Darden students have collaborated with students at the School of Engineering and Applied Science for an i.Lab project to design new products. Engineering students made 3-D prototypes of the products.

Michael Lenox, associate dean and executive director of Darden's Batten Institute for Entrepreneurship and Innovation, said he is excited about OpenGrounds. "The hope is that with the OpenGrounds initiative, we will have more opportunities to increase that interaction with others across Grounds. We want our students to have the richest experience around entrepreneurship and innovation."

Enhancing the Student Experience

OpenGrounds is also a "virtual network." Fifth-year McIntire student Danielle Barnes participated in numerous brainstorming sessions and is helping put new media in place. The OpenGrounds Studio will be linked through Twitter [@OpenGrounds], Facebook and a blog, where participants can "continue to network, share ideas and collaborate outside the space," she said. "These tools are a baseline for any organization and platform.
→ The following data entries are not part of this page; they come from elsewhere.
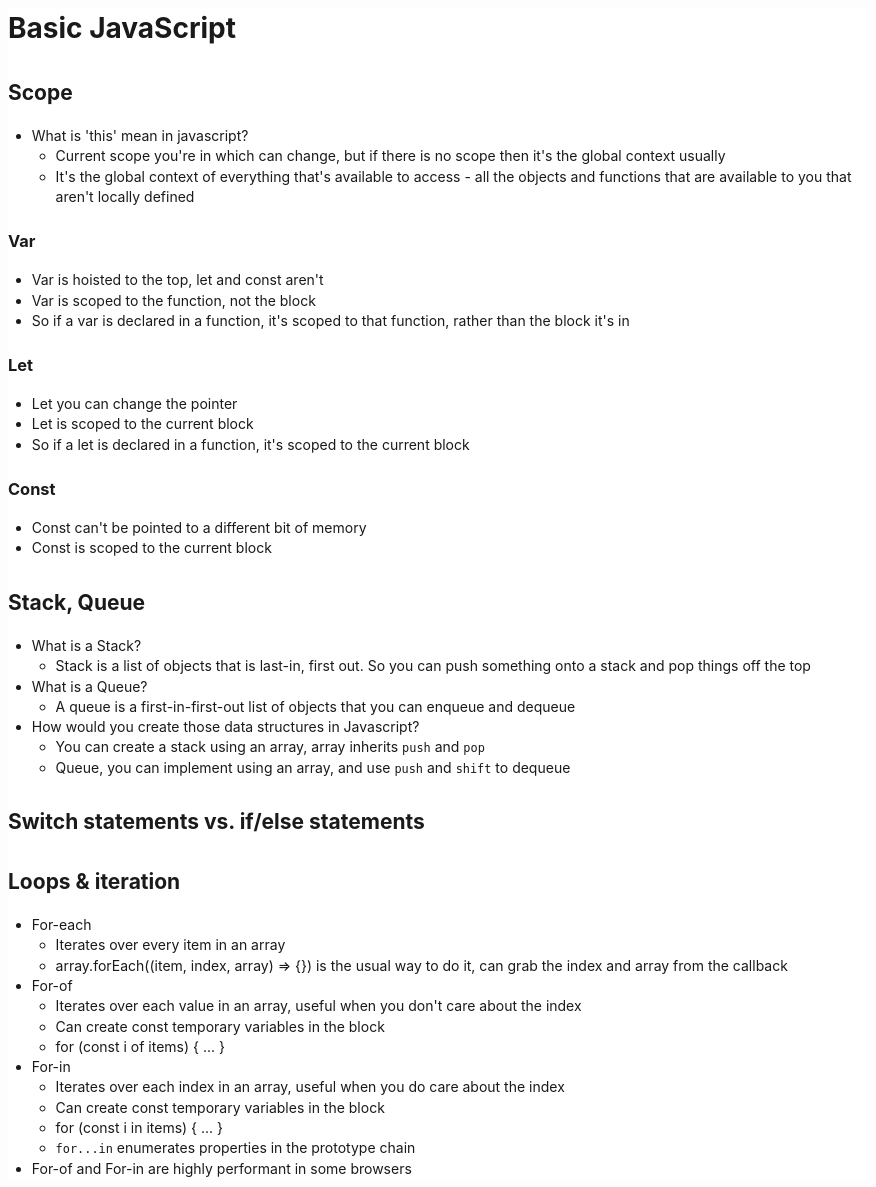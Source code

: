 # Basic JavaScript

## Scope

- What is 'this' mean in javascript?
  - Current scope you're in which can change, but if there is no scope then it's the global context usually
  - It's the global context of everything that's available to access - all the objects and functions that are available to you that aren't locally defined

### Var
  - Var is hoisted to the top, let and const aren't
  - Var is scoped to the function, not the block
  - So if a var is declared in a function, it's scoped to that function, rather than the block it's in

### Let
  - Let you can change the pointer
  - Let is scoped to the current block
  - So if a let is declared in a function, it's scoped to the current block

### Const
  - Const can't be pointed to a different bit of memory
  - Const is scoped to the current block

## Stack, Queue

- What is a Stack?
  - Stack is a list of objects that is last-in, first out. So you can push something onto a stack and pop things off the top
- What is a Queue?
  - A queue is a first-in-first-out list of objects that you can enqueue and dequeue
- How would you create those data structures in Javascript?
  - You can create a stack using an array, array inherits `push` and `pop`
  - Queue, you can implement using an array, and use `push` and `shift` to dequeue

## Switch statements vs. if/else statements

## Loops & iteration
  - For-each
    - Iterates over every item in an array
    - array.forEach((item, index, array) => {}) is the usual way to do it, can grab the index and array from the callback
  - For-of
    - Iterates over each value in an array, useful when you don't care about the index
    - Can create const temporary variables in the block
    - for (const i of items) { ... }
  - For-in
    - Iterates over each index in an array, useful when you do care about the index
    - Can create const temporary variables in the block
    - for (const i in items) { ... }
    - `for...in` enumerates properties in the prototype chain
  - For-of and For-in are highly performant in some browsers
They are a means to promote what's going on and engage people who are involved to post questions on ideas."

Students are acting as consultants and planners in other ways. OpenGrounds builds on the passion for action that has inspired student initiatives such as "flash seminars," "Talk is Cheap" and SEED, or Student Entrepreneurs for Economic Development. The Jefferson Round is a series of student-led weekly seminars that launched this spring. Each seminar leader invites students with different perspectives to come together around a broad topic, Second-year College of Arts & Sciences student Leah Coates, an Echols Scholar who is designing her own major in social enterprise, worked with first-year students Alexander Lichtenstein and Kate Travis to create The Jefferson Round.

Jefferson Round seminars on topics ranging from, "Modern Slavery: Sex Trafficking in Today's World" to "Reading in an Age of Distraction," will be taking place this spring in the OpenGrounds Corner Studio.
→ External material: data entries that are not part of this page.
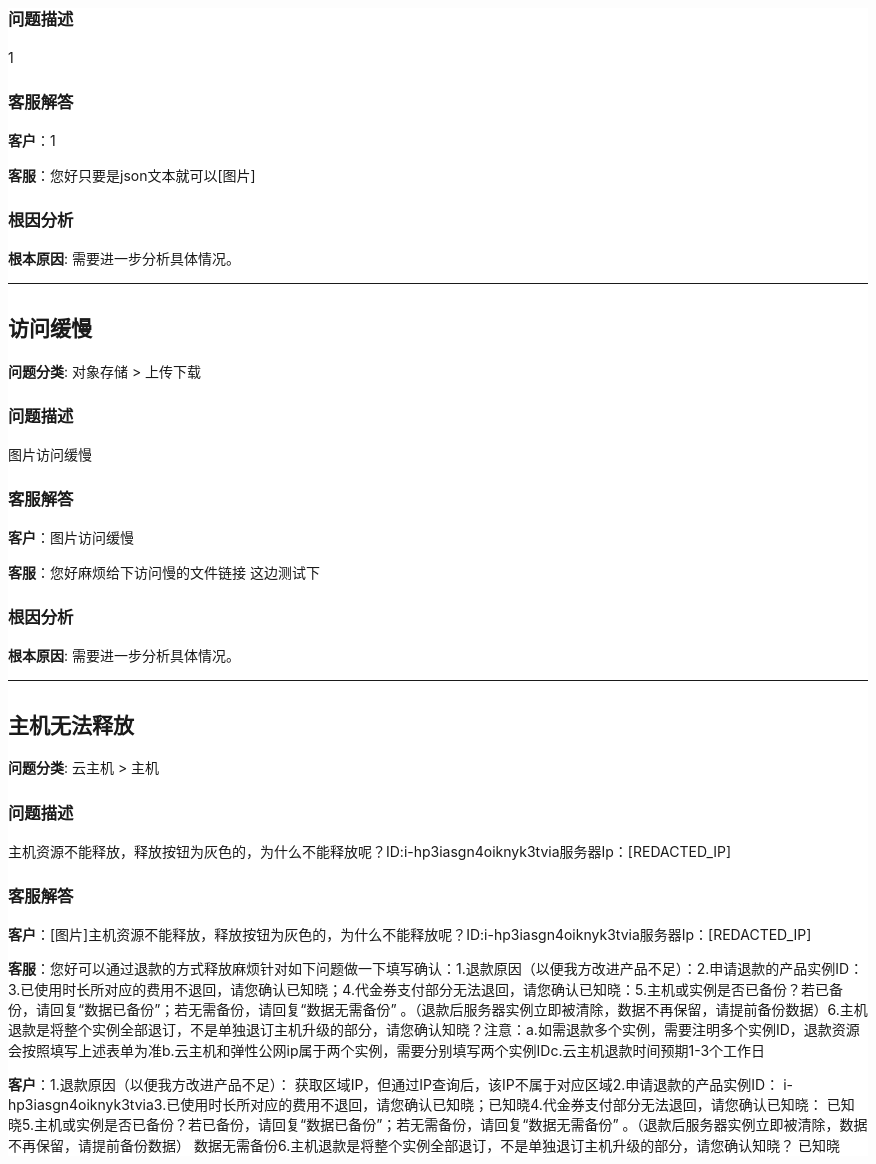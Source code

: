 ### 问题描述

1

### 客服解答

**客户**：1

**客服**：您好只要是json文本就可以[图片]

### 根因分析

**根本原因**: 需要进一步分析具体情况。

---

## 访问缓慢

**问题分类**: 对象存储 > 上传下载

### 问题描述

图片访问缓慢

### 客服解答

**客户**：图片访问缓慢

**客服**：您好麻烦给下访问慢的文件链接 这边测试下

### 根因分析

**根本原因**: 需要进一步分析具体情况。

---

## 主机无法释放

**问题分类**: 云主机 > 主机

### 问题描述

主机资源不能释放，释放按钮为灰色的，为什么不能释放呢？ID:i-hp3iasgn4oiknyk3tvia服务器Ip：[REDACTED_IP]

### 客服解答

**客户**：[图片]主机资源不能释放，释放按钮为灰色的，为什么不能释放呢？ID:i-hp3iasgn4oiknyk3tvia服务器Ip：[REDACTED_IP]

**客服**：您好可以通过退款的方式释放麻烦针对如下问题做一下填写确认：1.退款原因（以便我方改进产品不足）：2.申请退款的产品实例ID：3.已使用时长所对应的费用不退回，请您确认已知晓；4.代金券支付部分无法退回，请您确认已知晓：5.主机或实例是否已备份？若已备份，请回复“数据已备份”；若无需备份，请回复“数据无需备份” 。（退款后服务器实例立即被清除，数据不再保留，请提前备份数据）6.主机退款是将整个实例全部退订，不是单独退订主机升级的部分，请您确认知晓？注意：a.如需退款多个实例，需要注明多个实例ID，退款资源会按照填写上述表单为准b.云主机和弹性公网ip属于两个实例，需要分别填写两个实例IDc.云主机退款时间预期1-3个工作日

**客户**：1.退款原因（以便我方改进产品不足）： 获取区域IP，但通过IP查询后，该IP不属于对应区域2.申请退款的产品实例ID： i-hp3iasgn4oiknyk3tvia3.已使用时长所对应的费用不退回，请您确认已知晓；已知晓4.代金券支付部分无法退回，请您确认已知晓： 已知晓5.主机或实例是否已备份？若已备份，请回复“数据已备份”；若无需备份，请回复“数据无需备份” 。（退款后服务器实例立即被清除，数据不再保留，请提前备份数据） 数据无需备份6.主机退款是将整个实例全部退订，不是单独退订主机升级的部分，请您确认知晓？ 已知晓
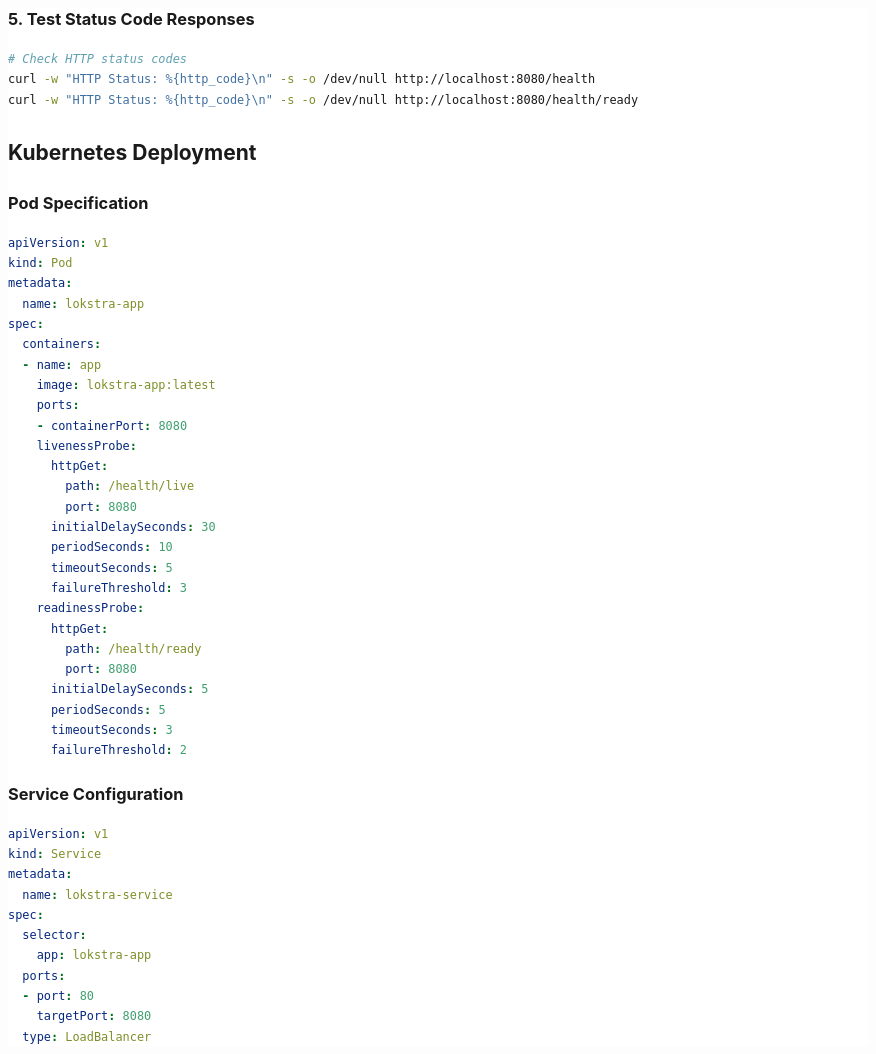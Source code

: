 ### 5. Test Status Code Responses
```bash
# Check HTTP status codes
curl -w "HTTP Status: %{http_code}\n" -s -o /dev/null http://localhost:8080/health
curl -w "HTTP Status: %{http_code}\n" -s -o /dev/null http://localhost:8080/health/ready
```

## Kubernetes Deployment

### Pod Specification
```yaml
apiVersion: v1
kind: Pod
metadata:
  name: lokstra-app
spec:
  containers:
  - name: app
    image: lokstra-app:latest
    ports:
    - containerPort: 8080
    livenessProbe:
      httpGet:
        path: /health/live
        port: 8080
      initialDelaySeconds: 30
      periodSeconds: 10
      timeoutSeconds: 5
      failureThreshold: 3
    readinessProbe:
      httpGet:
        path: /health/ready
        port: 8080
      initialDelaySeconds: 5
      periodSeconds: 5
      timeoutSeconds: 3
      failureThreshold: 2
```

### Service Configuration
```yaml
apiVersion: v1
kind: Service
metadata:
  name: lokstra-service
spec:
  selector:
    app: lokstra-app
  ports:
  - port: 80
    targetPort: 8080
  type: LoadBalancer
```
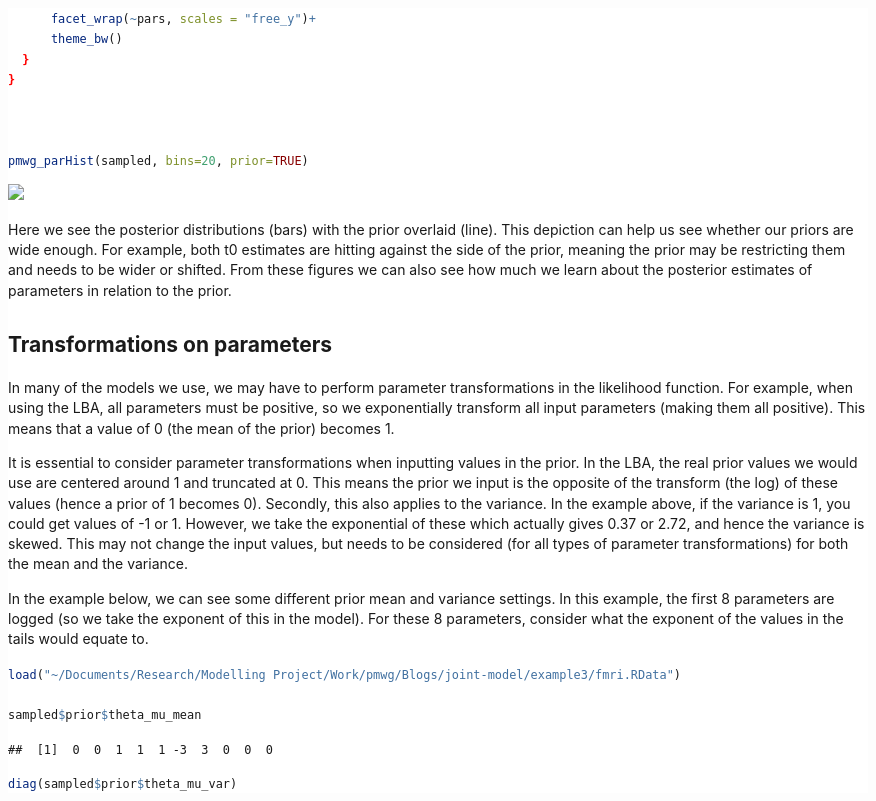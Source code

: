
 ``` r
      facet_wrap(~pars, scales = "free_y")+
      theme_bw()
  }
}



pmwg_parHist(sampled, bins=20, prior=TRUE)
```

![](priors_files/figure-gfm/histosDraw-1.png)

Here we see the posterior distributions (bars) with the prior overlaid
(line). This depiction can help us see whether our priors are wide
enough. For example, both t0 estimates are hitting against the side of
the prior, meaning the prior may be restricting them and needs to be
wider or shifted. From these figures we can also see how much we learn
about the posterior estimates of parameters in relation to the prior.

## Transformations on parameters

In many of the models we use, we may have to perform parameter
transformations in the likelihood function. For example, when using the
LBA, all parameters must be positive, so we exponentially transform all
input parameters (making them all positive). This means that a value of
0 (the mean of the prior) becomes 1.

It is essential to consider parameter transformations when inputting
values in the prior. In the LBA, the real prior values we would use are
centered around 1 and truncated at 0. This means the prior we input is
the opposite of the transform (the log) of these values (hence a prior
of 1 becomes 0). Secondly, this also applies to the variance. In the
example above, if the variance is 1, you could get values of -1 or 1.
However, we take the exponential of these which actually gives 0.37 or
2.72, and hence the variance is skewed. This may not change the input
values, but needs to be considered (for all types of parameter
transformations) for both the mean and the variance.

In the example below, we can see some different prior mean and variance
settings. In this example, the first 8 parameters are logged (so we take
the exponent of this in the model). For these 8 parameters, consider
what the exponent of the values in the tails would equate to.

``` r
load("~/Documents/Research/Modelling Project/Work/pmwg/Blogs/joint-model/example3/fmri.RData")

sampled$prior$theta_mu_mean
```

    ##  [1]  0  0  1  1  1 -3  3  0  0  0

``` r
diag(sampled$prior$theta_mu_var)
```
"OpenGrounds is really a dream come true," Coates said. "The purpose of OpenGrounds works really well with the intention of the Jefferson Round. It will put the Jefferson Round in the public eye."

Coates is also working on scheduling a series of brainstorming workshops focused on big ideas. The group gathered would throw out a "big idea and think critically and creatively for 20 minutes," writing their thoughts on the whiteboard walls, she said. "We can think about how we would actually attack these ideas."
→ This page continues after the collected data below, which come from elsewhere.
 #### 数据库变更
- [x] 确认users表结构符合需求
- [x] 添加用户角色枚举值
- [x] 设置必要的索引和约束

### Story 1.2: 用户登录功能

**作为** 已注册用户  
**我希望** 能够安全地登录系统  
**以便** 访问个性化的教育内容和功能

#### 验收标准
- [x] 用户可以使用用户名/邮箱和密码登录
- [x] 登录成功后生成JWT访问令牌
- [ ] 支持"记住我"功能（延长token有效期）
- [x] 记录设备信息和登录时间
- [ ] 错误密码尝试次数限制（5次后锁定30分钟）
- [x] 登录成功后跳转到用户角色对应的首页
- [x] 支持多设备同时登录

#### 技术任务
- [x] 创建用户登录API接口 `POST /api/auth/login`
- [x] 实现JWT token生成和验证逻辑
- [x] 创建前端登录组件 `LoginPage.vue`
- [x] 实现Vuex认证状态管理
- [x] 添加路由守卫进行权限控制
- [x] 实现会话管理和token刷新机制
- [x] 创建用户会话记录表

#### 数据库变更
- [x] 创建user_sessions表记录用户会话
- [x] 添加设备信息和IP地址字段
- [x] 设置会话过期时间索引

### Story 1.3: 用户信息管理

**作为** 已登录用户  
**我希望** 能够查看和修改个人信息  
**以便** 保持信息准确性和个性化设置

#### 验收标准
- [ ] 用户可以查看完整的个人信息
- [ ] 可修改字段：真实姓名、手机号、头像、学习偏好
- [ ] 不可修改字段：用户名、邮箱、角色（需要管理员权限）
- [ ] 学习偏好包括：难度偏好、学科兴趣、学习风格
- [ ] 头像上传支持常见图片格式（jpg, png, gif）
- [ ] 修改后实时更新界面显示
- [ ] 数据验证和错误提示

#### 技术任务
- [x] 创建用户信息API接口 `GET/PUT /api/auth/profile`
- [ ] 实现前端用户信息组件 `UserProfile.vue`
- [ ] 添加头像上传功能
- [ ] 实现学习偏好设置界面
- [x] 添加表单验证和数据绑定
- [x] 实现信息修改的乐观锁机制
Making Unexpected Connections

OpenGrounds will highlight collaborations through special events. One in May will focus on a project to bring clean water to developing countries that involves the Center for Global Health and the Architecture and Engineering schools, along with the College of Arts & Sciences' new Institute of the Humanities and Global Cultures.

In 2013, a set of events is being planned that will highlight U.Va. Art Museum's exhibit of the work of photographer Ansel Adams. Sherman said they hope to have an interactive program in collaboration with the Nature Conservancy and other events that will extend the museum. "We can do things in OpenGrounds that engage in many ways," he said.

OpenGrounds Fellows will bring their expertise and network of relationships to help catalyze new perspectives, Sherman said. They're already lending their expertise.

Through Azure Worldwide, the environmental education organization he co-founded with U.Va. alumnus Andrew Snowhite, Philippe Cousteau partnered with the University on the successful Bay Game. Chic Thompson is an internationally renowned speaker and author of "What a Great Idea!" Jeffrey Woodruff, CEO of Quantities Investment Management, is an entrepreneur and innovator with a passion for algorithms and modeling to study data that could have a huge research impact on social issues, biomedical research and business. Boston Scientific Corp. founder John Abele is committed to promoting collaboration to unlock the potential of new ideas.

"All will help OpenGrounds break out of the traditional academic model and add the next step to engage the world in new ways," Sherman said. "We have a history of public engagement and commitment here at U.Va. It's part of the University's core identity that we will build on with OpenGrounds."